Another part of her disagreed. What if he escaped his keepers and set more fires? More people would die. And why did she think he was mad? Madmen didn’t burn anything mages could use to track them. Madmen wet themselves and talked to the air. They claimed to be gods and rocked in corners. They didn’t come and go unnoticed. They didn’t watch what they’d done.
That was a new idea, one she didn’t like. Did he watch? How could he?
And yet, if she had taken such care on a project, wouldn’t she want to see it through?
That was evil. It was evil of the worst kind. Such evil would show on his face. The mages would find him. There was no way he could escape capture. Then he would get the traditional penalty for firesetters: burning. His evil would be cleansed. Probably right now the magistrate’s mages spoke to people who had seen someone so empty of good it had frightened them.
With that thought to comfort her, Daja hiked back down to Mite Canal. She hoped she would see this firesetter before they burned him, so she would know pure evil if she saw it again.
On the canal she skated faster than she had before, staff tucked into the crook of one arm, trying to leave the bad thoughts in her wake. She drew closer to the canal’s center: slower skaters on the edge eyed her nervously as she passed. She almost came to grief, swooping around the rim of Kadasep into Prospect Canal, but quick shoves of her staff against the ice kept her away from those making the same turn. As Bancanor House drew closer on her right, she saw a familiar person skating toward her. Daja couldn’t see her face at this distance, but she knew Nia’s bright hat and scarves as well as she knew her own. Daja raised two fingers to her lips and blew the earsplitting whistle that Briar had spent an afternoon teaching her, then slid past Bancanor House to meet her waving student. Other skaters grimaced or made rude comments that Daja ignored.
Nia was giggling as Daja reached her. “I see you’re feeling better,” she commented as Daja turned and skated with her. “Only please, don’t let Jory hear you do that, or she’ll want to learn, too.”
Daja shuddered. “Give me credit for some sense.” She grimaced: her thighs were aching after a long skating session and her climb to Jossaryk House.

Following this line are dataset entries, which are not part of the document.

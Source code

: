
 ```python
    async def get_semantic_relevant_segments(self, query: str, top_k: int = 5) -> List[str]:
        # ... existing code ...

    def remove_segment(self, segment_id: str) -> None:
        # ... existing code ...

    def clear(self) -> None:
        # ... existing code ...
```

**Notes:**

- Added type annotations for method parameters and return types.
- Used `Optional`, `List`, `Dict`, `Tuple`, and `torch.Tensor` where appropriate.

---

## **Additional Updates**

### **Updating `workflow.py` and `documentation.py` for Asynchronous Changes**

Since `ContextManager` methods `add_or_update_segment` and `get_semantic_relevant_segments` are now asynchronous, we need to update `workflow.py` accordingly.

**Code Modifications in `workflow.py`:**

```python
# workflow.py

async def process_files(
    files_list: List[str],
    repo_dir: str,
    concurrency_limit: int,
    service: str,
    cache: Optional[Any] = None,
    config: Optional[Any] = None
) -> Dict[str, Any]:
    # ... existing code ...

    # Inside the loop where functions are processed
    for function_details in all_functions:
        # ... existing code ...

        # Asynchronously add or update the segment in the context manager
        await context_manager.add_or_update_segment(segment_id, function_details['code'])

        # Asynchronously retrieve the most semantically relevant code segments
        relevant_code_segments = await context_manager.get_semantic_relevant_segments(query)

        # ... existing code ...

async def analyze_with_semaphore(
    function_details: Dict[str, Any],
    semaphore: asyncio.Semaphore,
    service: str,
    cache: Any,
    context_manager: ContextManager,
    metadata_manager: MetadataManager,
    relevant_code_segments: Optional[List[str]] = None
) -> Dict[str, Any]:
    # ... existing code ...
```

“You’ve gotten so good at this!” Nia exclaimed as they glided into the boat basin.
“I had a good teacher,” Daja said. “Speaking of that, how go your studies? I saw you were reading about wood magic the other night.”
Nia beamed at Daja. “Isn’t it fascinating? Arnen gave it to me. He assigns me pages to memorize at home and I recite back to him first thing in the morning. That way I work on the physical part at the shop during the day and do book learning at home.”

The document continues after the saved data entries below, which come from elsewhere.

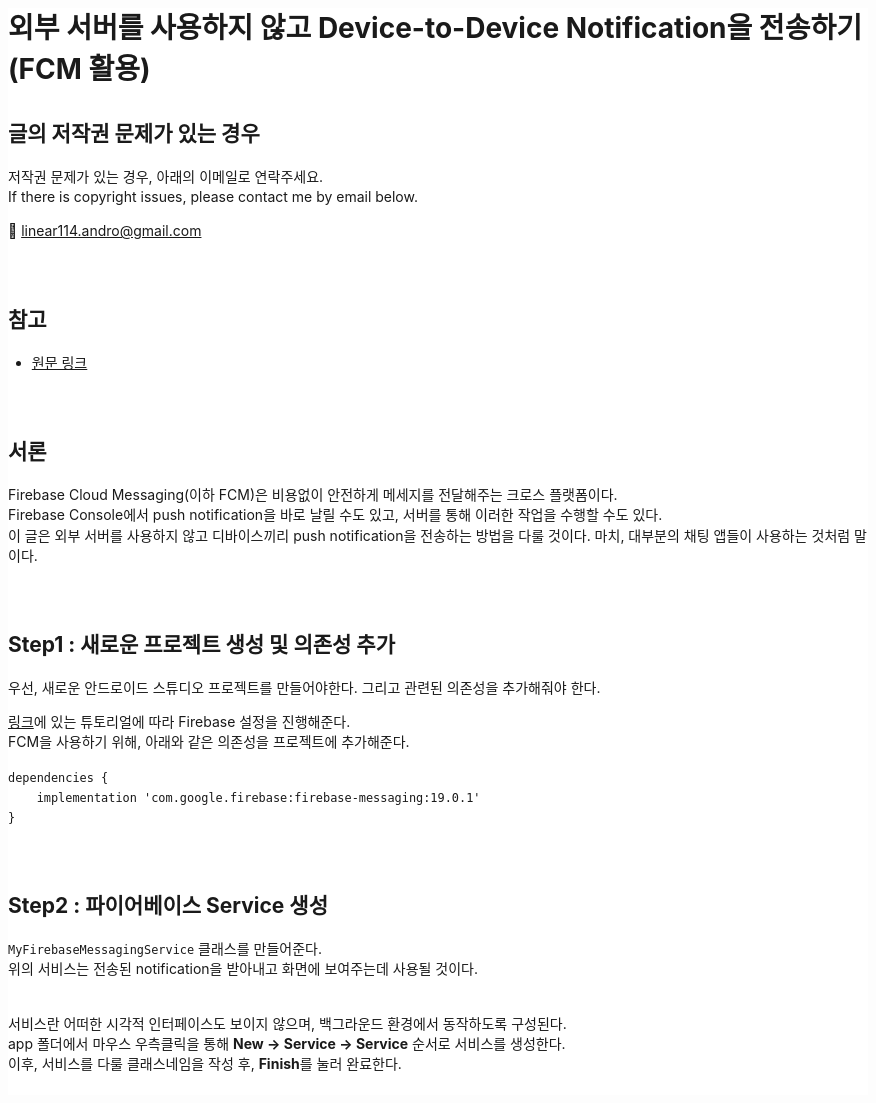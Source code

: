 # 외부 서버를 사용하지 않고 Device-to-Device Notification을 전송하기 (FCM 활용)

## 글의 저작권 문제가 있는 경우

저작권 문제가 있는 경우, 아래의 이메일로 연락주세요.  
If there is copyright issues, please contact me by email below.

📧 linear114.andro@gmail.com

<br>

## 참고

- [원문 링크](https://medium.com/mindorks/send-device-to-device-push-notification-using-firebase-cloud-messaging-without-using-external-769476c79ffd)

<br>

## 서론

Firebase Cloud Messaging(이하 FCM)은 비용없이 안전하게 메세지를 전달해주는 크로스 플랫폼이다.  
Firebase Console에서 push notification을 바로 날릴 수도 있고, 서버를 통해 이러한 작업을 수행할 수도 있다.  
이 글은 외부 서버를 사용하지 않고 디바이스끼리 push notification을 전송하는 방법을 다룰 것이다. 마치, 대부분의 채팅 앱들이 사용하는 것처럼 말이다.

<br>

## Step1 : 새로운 프로젝트 생성 및 의존성 추가

우선, 새로운 안드로이드 스튜디오 프로젝트를 만들어야한다. 그리고 관련된 의존성을 추가해줘야 한다.

[링크](https://firebase.google.com/docs/android/setup)에 있는 튜토리얼에 따라 Firebase 설정을 진행해준다.  
FCM을 사용하기 위해, 아래와 같은 의존성을 프로젝트에 추가해준다.
```
dependencies {
    implementation 'com.google.firebase:firebase-messaging:19.0.1'
}
```

<br>

## Step2 : 파이어베이스 Service 생성 

`MyFirebaseMessagingService` 클래스를 만들어준다.  
위의 서비스는 전송된 notification을 받아내고 화면에 보여주는데 사용될 것이다.  
<br>

서비스란 어떠한 시각적 인터페이스도 보이지 않으며, 백그라운드 환경에서 동작하도록 구성된다.  
app 폴더에서 마우스 우측클릭을 통해 <b>New -> Service -> Service</b> 순서로 서비스를 생성한다.  
이후, 서비스를 다룰 클래스네임을 작성 후, <b>Finish</b>를 눌러 완료한다.  
<br>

“So you like him,” Daja remarked, pleased. It seemed her conversation with Arnen at the Mages’ Society gathering had borne fruit.
“He’s really clever, once you can get him to talk. If it’s just the two of us, he chatters like Jory, but bring in someone else, and he barely speaks.” Nia shook her head, smiling. “At first I thought he was a snob,” she admitted. “But he’s just shy. And I’m learning a lot from him.”

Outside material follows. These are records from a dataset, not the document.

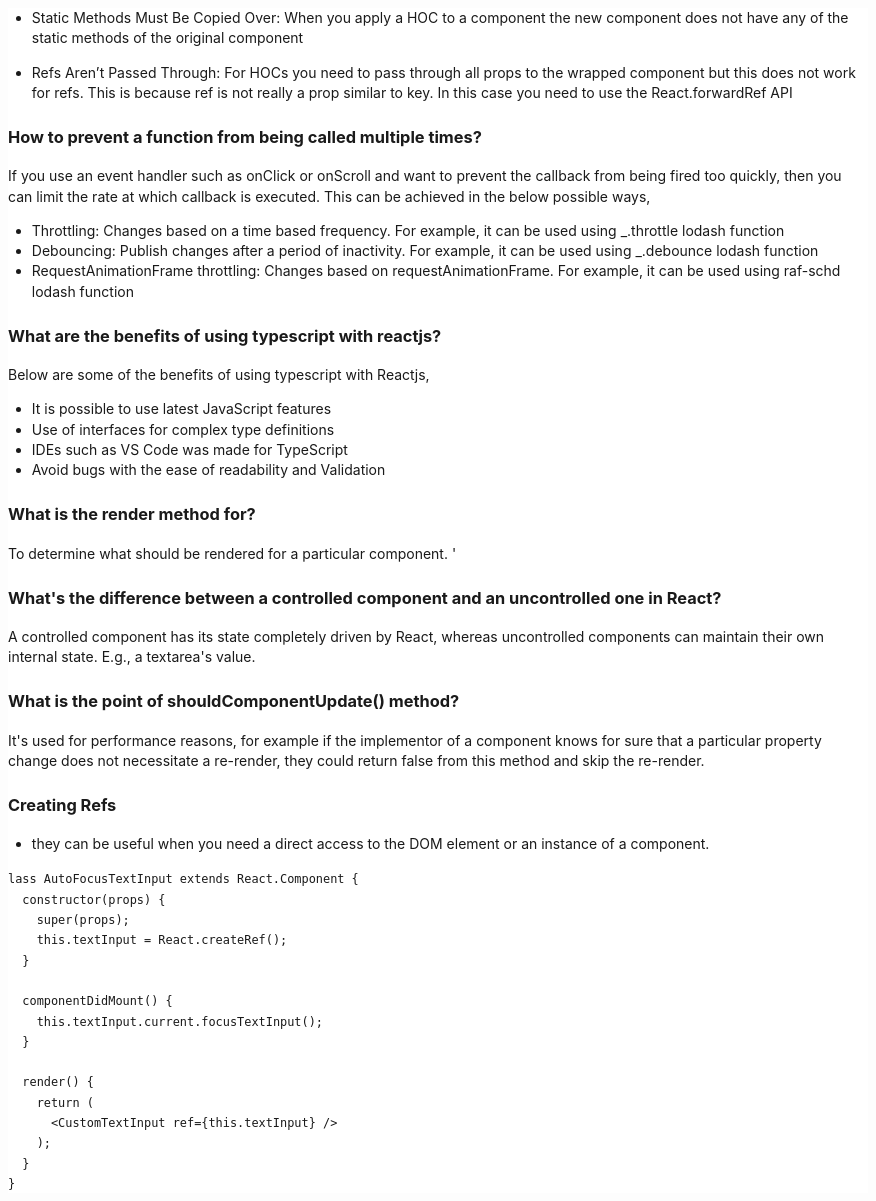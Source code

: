 - Static Methods Must Be Copied Over: When you apply a HOC to a component the new component does not have any of the static methods of the original component

- Refs Aren’t Passed Through: For HOCs you need to pass through all props to the wrapped component but this does not work for refs. This is because ref is not really a prop similar to key. In this case you need to use the React.forwardRef API

### How to prevent a function from being called multiple times?
If you use an event handler such as onClick or onScroll and want to prevent the callback from being fired too quickly, then you can limit the rate at which callback is executed. This can be achieved in the below possible ways,
- Throttling: Changes based on a time based frequency. For example, it can be used using _.throttle lodash function
- Debouncing: Publish changes after a period of inactivity. For example, it can be used using _.debounce lodash function
- RequestAnimationFrame throttling: Changes based on requestAnimationFrame. For example, it can be used using raf-schd lodash function

### What are the benefits of using typescript with reactjs?
Below are some of the benefits of using typescript with Reactjs,
- It is possible to use latest JavaScript features
- Use of interfaces for complex type definitions
- IDEs such as VS Code was made for TypeScript
- Avoid bugs with the ease of readability and Validation

### What is the render method for?
To determine what should be rendered for a particular component. '

### What's the difference between a controlled component and an uncontrolled one in React?
A controlled component has its state completely driven by React, whereas uncontrolled components can maintain their own internal state. E.g., a textarea's value.

### What is the point of shouldComponentUpdate() method?
It's used for performance reasons, for example if the implementor of a component knows for sure that a particular property change does not necessitate a re-render, they could return false from this method and skip the re-render.


### Creating Refs
- they can be useful when you need a direct access to the DOM element or an instance of a component.

```
lass AutoFocusTextInput extends React.Component {
  constructor(props) {
    super(props);
    this.textInput = React.createRef();
  }

  componentDidMount() {
    this.textInput.current.focusTextInput();
  }

  render() {
    return (
      <CustomTextInput ref={this.textInput} />
    );
  }
}
```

They meditated, changed clothes, and met the family at supper. Afterward Daja joined them in the book room, accepting Kol’s challenge to a game of chess. As they played, the twins lay on their bellies, Jory in front of the hearth, Nia behind her. Their lips moved as they memorized information from small, leather-bound mage books. Matazi worked at needlepoint. One of the family’s dogs lay stretched out between the twins, while the largest of the household cats draped herself across Daja’s feet.